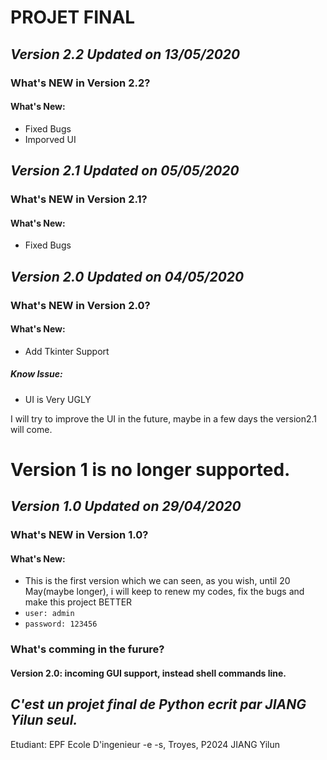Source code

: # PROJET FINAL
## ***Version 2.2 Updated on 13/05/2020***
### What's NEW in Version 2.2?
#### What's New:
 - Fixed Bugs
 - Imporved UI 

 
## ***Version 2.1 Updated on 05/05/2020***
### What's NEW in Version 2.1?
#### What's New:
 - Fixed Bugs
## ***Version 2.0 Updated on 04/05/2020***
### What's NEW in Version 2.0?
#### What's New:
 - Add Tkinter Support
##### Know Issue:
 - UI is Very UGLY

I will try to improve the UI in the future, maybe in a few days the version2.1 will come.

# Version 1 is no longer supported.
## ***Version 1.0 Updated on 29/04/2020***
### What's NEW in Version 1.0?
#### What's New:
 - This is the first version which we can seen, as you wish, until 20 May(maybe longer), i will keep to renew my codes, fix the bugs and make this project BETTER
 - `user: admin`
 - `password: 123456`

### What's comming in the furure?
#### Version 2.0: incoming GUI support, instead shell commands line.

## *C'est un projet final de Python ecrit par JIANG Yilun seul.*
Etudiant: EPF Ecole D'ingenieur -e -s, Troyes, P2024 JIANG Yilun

------------------------------------

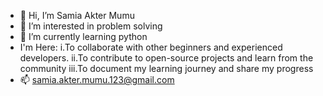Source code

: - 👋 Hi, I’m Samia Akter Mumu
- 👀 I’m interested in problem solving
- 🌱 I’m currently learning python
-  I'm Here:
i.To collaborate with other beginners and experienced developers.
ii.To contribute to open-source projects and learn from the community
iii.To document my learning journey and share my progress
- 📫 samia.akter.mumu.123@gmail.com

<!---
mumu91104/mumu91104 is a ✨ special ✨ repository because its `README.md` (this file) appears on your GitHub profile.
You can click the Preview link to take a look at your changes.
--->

------------------------------------

What is the number of lines in the records that include the word "this"? Answer with that number only.

2